══ Dataset entries

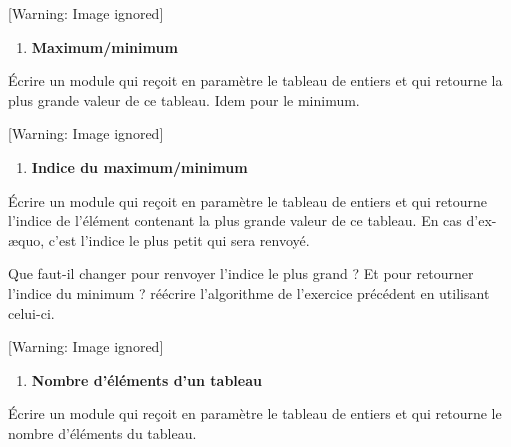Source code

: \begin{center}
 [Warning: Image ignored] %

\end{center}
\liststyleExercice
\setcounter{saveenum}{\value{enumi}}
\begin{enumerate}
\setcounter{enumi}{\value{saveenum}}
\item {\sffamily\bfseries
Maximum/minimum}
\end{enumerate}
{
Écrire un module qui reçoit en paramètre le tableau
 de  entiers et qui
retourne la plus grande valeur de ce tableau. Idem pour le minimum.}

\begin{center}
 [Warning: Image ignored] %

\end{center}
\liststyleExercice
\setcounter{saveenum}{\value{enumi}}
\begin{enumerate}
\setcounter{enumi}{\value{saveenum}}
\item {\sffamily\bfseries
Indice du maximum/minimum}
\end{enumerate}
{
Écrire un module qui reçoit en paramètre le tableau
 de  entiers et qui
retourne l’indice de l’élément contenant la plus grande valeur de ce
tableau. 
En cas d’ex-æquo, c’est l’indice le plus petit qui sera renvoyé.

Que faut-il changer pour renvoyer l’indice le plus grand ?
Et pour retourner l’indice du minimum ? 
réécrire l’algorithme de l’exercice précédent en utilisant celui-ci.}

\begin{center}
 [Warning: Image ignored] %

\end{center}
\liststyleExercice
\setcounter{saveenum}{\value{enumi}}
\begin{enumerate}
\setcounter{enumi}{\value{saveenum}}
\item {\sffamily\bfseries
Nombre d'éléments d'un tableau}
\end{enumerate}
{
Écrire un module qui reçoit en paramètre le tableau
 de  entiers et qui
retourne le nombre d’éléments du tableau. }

════

### Work required
Return the listing above verbatim and exclude every picture.

### Answer for the task
Source code

: \begin{center}
 [Warning: Image ignored] %

\end{center}
\liststyleExercice
\setcounter{saveenum}{\value{enumi}}
\begin{enumerate}
\setcounter{enumi}{\value{saveenum}}
\item {\sffamily\bfseries
Maximum/minimum}
\end{enumerate}
{
Écrire un module qui reçoit en paramètre le tableau
 de  entiers et qui
retourne la plus grande valeur de ce tableau. Idem pour le minimum.}

\begin{center}
 [Warning: Image ignored] %

\end{center}
\liststyleExercice
\setcounter{saveenum}{\value{enumi}}
\begin{enumerate}
\setcounter{enumi}{\value{saveenum}}
\item {\sffamily\bfseries
Indice du maximum/minimum}
\end{enumerate}
{
Écrire un module qui reçoit en paramètre le tableau
 de  entiers et qui
retourne l’indice de l’élément contenant la plus grande valeur de ce
tableau. 
En cas d’ex-æquo, c’est l’indice le plus petit qui sera renvoyé.

Que faut-il changer pour renvoyer l’indice le plus grand ?
Et pour retourner l’indice du minimum ? 
réécrire l’algorithme de l’exercice précédent en utilisant celui-ci.}

\begin{center}
 [Warning: Image ignored] %

\end{center}
\liststyleExercice
\setcounter{saveenum}{\value{enumi}}
\begin{enumerate}
\setcounter{enumi}{\value{saveenum}}
\item {\sffamily\bfseries
Nombre d'éléments d'un tableau}
\end{enumerate}
{
Écrire un module qui reçoit en paramètre le tableau
 de  entiers et qui
retourne le nombre d’éléments du tableau. }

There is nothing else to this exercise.